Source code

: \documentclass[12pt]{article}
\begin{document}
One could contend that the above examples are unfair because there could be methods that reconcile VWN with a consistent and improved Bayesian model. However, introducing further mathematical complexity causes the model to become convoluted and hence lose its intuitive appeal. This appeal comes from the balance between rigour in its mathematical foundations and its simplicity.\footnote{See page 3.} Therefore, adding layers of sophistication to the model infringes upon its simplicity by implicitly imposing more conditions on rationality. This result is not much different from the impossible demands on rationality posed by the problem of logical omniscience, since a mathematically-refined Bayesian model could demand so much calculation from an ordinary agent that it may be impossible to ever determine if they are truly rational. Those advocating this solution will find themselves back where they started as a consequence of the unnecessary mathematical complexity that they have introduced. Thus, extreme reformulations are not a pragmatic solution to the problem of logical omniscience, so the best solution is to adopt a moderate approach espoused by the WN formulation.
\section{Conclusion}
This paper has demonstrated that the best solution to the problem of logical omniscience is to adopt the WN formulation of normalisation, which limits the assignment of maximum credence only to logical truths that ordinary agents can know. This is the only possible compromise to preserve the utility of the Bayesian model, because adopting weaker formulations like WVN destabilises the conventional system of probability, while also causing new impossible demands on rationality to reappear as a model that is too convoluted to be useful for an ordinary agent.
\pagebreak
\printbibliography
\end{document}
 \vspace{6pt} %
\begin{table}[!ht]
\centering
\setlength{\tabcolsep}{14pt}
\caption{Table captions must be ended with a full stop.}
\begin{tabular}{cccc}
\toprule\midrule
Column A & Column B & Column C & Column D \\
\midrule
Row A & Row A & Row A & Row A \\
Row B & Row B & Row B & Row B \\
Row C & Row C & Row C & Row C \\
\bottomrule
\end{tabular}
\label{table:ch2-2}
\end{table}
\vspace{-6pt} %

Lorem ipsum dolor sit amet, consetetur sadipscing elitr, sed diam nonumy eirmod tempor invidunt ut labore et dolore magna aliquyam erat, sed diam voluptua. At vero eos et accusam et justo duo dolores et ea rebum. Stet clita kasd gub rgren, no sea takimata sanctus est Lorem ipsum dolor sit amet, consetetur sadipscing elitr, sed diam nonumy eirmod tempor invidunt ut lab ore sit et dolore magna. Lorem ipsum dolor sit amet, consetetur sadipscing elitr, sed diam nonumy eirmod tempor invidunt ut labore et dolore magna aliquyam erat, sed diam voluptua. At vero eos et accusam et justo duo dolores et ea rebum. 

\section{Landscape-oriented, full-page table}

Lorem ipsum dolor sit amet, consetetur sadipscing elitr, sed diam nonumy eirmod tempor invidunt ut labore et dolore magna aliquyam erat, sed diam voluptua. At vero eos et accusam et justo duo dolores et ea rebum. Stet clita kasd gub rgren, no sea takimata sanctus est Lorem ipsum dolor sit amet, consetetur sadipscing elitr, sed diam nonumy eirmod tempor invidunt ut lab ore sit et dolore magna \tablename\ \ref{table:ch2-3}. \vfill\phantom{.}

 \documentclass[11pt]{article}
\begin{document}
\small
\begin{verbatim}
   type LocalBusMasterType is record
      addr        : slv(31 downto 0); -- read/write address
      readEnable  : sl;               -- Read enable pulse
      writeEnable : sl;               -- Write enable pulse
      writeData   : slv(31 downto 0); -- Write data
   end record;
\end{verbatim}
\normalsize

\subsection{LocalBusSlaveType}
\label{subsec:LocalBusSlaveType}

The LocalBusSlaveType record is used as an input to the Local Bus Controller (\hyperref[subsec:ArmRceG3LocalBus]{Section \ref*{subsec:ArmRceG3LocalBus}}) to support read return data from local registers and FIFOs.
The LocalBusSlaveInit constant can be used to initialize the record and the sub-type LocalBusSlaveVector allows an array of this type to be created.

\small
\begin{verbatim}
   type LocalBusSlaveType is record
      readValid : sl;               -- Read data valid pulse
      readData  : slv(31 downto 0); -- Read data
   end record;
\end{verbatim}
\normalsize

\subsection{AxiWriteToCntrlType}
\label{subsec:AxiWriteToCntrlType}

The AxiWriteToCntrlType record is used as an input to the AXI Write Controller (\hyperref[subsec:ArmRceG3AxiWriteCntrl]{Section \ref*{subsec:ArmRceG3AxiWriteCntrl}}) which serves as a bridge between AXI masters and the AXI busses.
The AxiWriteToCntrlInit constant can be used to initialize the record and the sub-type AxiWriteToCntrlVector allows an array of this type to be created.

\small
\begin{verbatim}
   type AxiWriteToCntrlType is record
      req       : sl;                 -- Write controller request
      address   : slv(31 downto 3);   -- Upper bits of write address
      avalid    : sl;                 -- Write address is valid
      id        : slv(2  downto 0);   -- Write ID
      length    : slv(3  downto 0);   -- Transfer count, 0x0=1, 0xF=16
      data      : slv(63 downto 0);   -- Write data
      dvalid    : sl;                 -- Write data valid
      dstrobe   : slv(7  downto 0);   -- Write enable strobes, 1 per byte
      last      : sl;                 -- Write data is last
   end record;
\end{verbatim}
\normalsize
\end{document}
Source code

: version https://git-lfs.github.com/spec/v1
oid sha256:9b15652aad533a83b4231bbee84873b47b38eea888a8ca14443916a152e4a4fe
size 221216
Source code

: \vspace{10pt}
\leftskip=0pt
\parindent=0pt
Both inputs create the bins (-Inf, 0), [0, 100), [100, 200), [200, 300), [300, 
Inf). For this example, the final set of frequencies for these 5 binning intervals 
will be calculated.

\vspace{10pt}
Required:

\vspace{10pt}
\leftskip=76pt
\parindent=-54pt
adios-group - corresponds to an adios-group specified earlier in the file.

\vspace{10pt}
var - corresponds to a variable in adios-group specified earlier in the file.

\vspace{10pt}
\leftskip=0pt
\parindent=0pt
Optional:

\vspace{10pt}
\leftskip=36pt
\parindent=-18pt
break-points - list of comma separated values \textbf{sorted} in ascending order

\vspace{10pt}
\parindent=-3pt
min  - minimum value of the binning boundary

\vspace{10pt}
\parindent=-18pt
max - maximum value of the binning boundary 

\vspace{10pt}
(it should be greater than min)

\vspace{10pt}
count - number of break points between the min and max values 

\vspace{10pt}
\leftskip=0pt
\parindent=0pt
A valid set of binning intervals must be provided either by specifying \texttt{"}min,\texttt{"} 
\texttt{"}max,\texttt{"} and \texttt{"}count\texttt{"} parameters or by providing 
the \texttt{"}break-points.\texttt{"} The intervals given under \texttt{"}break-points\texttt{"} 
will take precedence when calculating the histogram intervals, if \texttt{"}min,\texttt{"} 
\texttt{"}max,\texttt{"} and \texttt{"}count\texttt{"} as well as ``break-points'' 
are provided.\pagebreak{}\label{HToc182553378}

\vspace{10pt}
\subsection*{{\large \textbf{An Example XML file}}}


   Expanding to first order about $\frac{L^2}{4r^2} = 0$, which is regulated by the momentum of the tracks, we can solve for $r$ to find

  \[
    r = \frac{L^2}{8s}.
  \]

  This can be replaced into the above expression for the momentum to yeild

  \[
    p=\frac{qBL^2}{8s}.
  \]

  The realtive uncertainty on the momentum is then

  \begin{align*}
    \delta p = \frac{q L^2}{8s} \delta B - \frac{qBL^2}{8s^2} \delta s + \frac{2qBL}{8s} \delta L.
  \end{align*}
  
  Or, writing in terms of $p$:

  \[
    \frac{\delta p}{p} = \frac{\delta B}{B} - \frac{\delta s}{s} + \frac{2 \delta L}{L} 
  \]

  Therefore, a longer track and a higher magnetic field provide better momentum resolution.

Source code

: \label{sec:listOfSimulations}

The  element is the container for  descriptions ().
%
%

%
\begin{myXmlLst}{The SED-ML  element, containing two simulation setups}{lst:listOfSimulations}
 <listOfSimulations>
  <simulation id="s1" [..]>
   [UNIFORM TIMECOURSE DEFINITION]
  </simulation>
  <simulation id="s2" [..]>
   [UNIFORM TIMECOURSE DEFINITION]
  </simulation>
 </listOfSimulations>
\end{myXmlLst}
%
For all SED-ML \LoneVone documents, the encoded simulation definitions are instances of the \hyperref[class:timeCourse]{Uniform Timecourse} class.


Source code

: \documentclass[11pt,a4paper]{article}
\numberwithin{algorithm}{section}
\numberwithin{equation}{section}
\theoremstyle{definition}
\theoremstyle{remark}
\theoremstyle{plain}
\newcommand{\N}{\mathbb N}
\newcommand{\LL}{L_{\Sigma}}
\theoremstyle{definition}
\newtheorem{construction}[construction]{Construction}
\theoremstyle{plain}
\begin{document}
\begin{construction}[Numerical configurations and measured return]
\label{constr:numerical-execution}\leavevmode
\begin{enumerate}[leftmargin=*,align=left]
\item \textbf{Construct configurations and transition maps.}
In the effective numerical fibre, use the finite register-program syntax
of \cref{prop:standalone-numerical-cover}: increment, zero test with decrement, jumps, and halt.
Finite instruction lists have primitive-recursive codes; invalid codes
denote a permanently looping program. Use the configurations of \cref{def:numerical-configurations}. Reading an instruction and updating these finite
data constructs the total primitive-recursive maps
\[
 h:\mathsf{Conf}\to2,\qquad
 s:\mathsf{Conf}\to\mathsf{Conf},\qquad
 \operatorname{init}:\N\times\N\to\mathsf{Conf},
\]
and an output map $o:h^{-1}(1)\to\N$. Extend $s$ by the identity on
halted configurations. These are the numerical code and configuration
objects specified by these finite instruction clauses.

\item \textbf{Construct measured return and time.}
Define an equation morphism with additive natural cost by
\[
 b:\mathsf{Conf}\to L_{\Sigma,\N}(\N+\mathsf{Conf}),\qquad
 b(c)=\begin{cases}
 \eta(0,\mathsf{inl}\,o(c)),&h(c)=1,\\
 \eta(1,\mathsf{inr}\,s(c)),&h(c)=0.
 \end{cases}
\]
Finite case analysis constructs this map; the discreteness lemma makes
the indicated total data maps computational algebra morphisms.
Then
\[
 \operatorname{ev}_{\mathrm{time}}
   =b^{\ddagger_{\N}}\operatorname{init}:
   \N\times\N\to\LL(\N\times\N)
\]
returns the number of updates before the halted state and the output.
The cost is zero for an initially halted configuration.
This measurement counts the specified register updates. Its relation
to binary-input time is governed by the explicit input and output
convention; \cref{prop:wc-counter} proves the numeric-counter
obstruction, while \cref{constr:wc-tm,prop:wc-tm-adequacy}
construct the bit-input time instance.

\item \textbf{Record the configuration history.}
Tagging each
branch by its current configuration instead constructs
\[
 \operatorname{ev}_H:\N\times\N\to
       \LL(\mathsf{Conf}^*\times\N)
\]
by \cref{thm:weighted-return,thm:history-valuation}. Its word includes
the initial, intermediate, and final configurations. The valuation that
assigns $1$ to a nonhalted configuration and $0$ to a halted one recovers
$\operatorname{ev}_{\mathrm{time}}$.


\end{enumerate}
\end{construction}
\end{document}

────────

*The problem*
Where the material contains a line with "align", return that line.

*Response to the exercise*
  \begin{align*}
  \end{align*}
\begin{enumerate}[leftmargin=*,align=left]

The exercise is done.